Implementing Goroutines
In the current implementation of the runtime, Go does not parallelize code by default. Only a single core or processor is dedicated to a Go-program, regardless of how many goroutines are started in it. Therefore, these goroutines are _running concurrently; they are not running in parallel, which means only one goroutine is running at a time. This will probably change, but until then, in order to let your program execute simultaneously with more cores so that goroutines are really running in parallel; you have to use the variable GOMAXPROCS
.
This tells the run-time how many goroutines can execute in parallel. For example, if you have 8 processors, you can at most run 8 goroutines in parallel.
Using GOMAXPROCS
The developer must set GOMAXPROCS
to more than the default value 1 to allow the run-time support to utilize more than one OS thread. All goroutines share the same thread unless GOMAXPROCS
is set to a value greater than 1. When GOMAXPROCS
is greater than 1, they run on a thread pool with that many threads.

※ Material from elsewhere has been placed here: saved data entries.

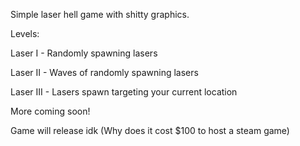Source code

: Simple laser hell game with shitty graphics.


Levels:

Laser I - Randomly spawning lasers

Laser II - Waves of randomly spawning lasers

Laser III - Lasers spawn targeting your current location


More coming soon!



Game will release idk (Why does it cost $100 to host a steam game)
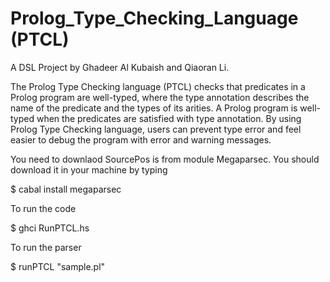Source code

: # Prolog_Type_Checking_Language (PTCL)
A DSL Project by Ghadeer Al Kubaish and Qiaoran Li.

The Prolog Type Checking language (PTCL) checks that predicates in a Prolog program are well-typed, where the type annotation describes the name of the predicate and the types of its arities. A Prolog program is well-typed when the predicates are satisfied with type annotation. By using Prolog Type Checking language, users can prevent type error and feel easier to debug the program with error and warning messages.



You need to downlaod SourcePos is from module Megaparsec. 
You should download it in your machine by typing  

$ cabal install megaparsec

To run the code

$ ghci RunPTCL.hs

To run the parser

$ runPTCL "sample.pl"

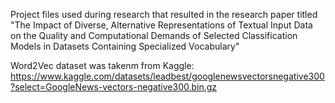 Project files used during research that resulted in the research paper titled "The Impact of Diverse, Alternative Representations of Textual Input Data on the Quality and Computational Demands of Selected Classification Models in Datasets Containing Specialized Vocabulary"

Word2Vec dataset was takenm from Kaggle: https://www.kaggle.com/datasets/leadbest/googlenewsvectorsnegative300?select=GoogleNews-vectors-negative300.bin.gz
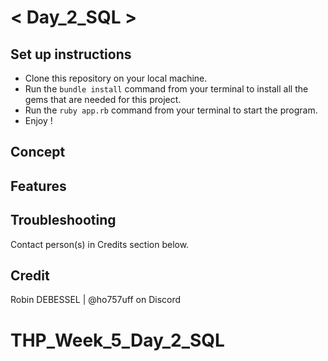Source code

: 
  
# < Day_2_SQL >

## Set up instructions
- Clone this repository on your local machine.
- Run the `bundle install` command from your terminal to install all the gems that are needed for this project.
- Run the `ruby app.rb` command from your terminal to start the program.
- Enjoy !

## Concept

## Features

## Troubleshooting
Contact person(s) in Credits section below.

## Credit
Robin DEBESSEL | @ho757uff on Discord
# THP_Week_5_Day_2_SQL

For Go version 1.5 and higher, default value of GOMAXPROCS
is set to NUMCPU
, which is equal to the number of available logical CPUs. This is done for a good reason. Experience shows that it gives the best performance in most cases. This way you don’t have to benchmark different GOMAXPROCS
values anymore to see which value optimizes your application’s execution.
If you do experience performance problems with this default value, there might be cases when setting GOMAXPROCS
above the number of CPUs increases the performance of your app, but they are rare. Benchmark the performance to find out if it helps in your specific case.
If you’re using Go version less than 1.5, you have to set GOMAXPROCS
manually to NUMCPU
, or call runtime.GOMAXPROCS(runtime.NumCPU())
in your code.
Note: To run in parallel means a goroutine must run on a different thread, and each thread must run on a different processor.